• **Aim of the task**
Your answer should be the lines below from the one holding "validity of assertions" through the one holding "We plan to integrate", copied exactly and with nothing else.

• **Source material**
..........

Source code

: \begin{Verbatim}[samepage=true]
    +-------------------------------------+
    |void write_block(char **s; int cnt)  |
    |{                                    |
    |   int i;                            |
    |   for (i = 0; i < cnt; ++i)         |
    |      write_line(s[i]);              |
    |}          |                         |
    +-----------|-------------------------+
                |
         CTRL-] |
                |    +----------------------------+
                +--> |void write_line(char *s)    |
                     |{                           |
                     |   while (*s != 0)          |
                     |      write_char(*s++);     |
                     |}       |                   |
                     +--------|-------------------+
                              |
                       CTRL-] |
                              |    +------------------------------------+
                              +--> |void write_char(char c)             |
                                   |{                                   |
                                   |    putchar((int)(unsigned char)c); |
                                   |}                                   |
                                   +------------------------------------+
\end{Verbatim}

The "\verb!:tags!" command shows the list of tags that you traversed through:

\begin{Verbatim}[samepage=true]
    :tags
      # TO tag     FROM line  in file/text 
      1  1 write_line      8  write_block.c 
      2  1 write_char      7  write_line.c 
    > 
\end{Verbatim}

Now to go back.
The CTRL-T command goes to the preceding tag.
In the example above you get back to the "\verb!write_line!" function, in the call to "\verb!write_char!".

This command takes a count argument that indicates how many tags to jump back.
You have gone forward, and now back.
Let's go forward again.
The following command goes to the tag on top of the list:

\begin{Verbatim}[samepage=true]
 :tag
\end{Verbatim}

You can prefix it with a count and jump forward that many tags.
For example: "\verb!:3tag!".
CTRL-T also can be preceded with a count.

..........

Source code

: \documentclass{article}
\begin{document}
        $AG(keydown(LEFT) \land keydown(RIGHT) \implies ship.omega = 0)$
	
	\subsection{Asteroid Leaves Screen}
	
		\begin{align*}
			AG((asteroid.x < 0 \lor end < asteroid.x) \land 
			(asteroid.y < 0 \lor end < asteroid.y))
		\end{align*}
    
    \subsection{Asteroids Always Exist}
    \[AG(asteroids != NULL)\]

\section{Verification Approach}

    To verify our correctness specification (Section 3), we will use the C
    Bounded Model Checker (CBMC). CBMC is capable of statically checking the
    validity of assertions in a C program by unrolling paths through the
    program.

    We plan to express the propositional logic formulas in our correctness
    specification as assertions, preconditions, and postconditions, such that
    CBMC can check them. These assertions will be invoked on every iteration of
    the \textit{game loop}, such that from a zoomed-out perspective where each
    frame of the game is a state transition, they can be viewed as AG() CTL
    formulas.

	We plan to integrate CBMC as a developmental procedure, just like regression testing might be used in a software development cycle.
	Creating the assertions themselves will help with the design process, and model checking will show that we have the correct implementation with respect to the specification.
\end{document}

..........

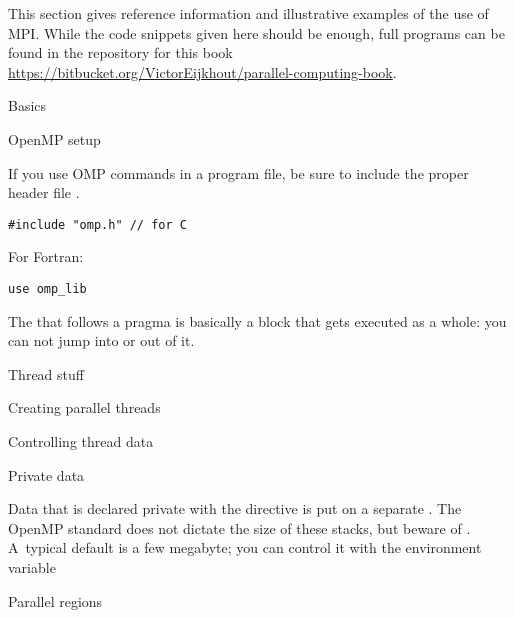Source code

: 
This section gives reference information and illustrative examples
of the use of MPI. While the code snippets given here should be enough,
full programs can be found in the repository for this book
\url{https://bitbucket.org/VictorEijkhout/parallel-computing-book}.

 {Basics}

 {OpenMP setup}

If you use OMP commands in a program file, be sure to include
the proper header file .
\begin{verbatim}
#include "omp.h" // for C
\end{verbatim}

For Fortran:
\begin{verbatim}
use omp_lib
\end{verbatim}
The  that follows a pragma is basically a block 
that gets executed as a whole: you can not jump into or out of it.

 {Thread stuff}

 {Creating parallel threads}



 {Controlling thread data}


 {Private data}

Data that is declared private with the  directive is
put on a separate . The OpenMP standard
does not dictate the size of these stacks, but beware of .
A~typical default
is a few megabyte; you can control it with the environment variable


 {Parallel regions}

..........

• **Expected answer**
    validity of assertions in a C program by unrolling paths through the
    program.

    We plan to express the propositional logic formulas in our correctness
    specification as assertions, preconditions, and postconditions, such that
    CBMC can check them. These assertions will be invoked on every iteration of
    the \textit{game loop}, such that from a zoomed-out perspective where each
    frame of the game is a state transition, they can be viewed as AG() CTL
    formulas.

	We plan to integrate CBMC as a developmental procedure, just like regression testing might be used in a software development cycle.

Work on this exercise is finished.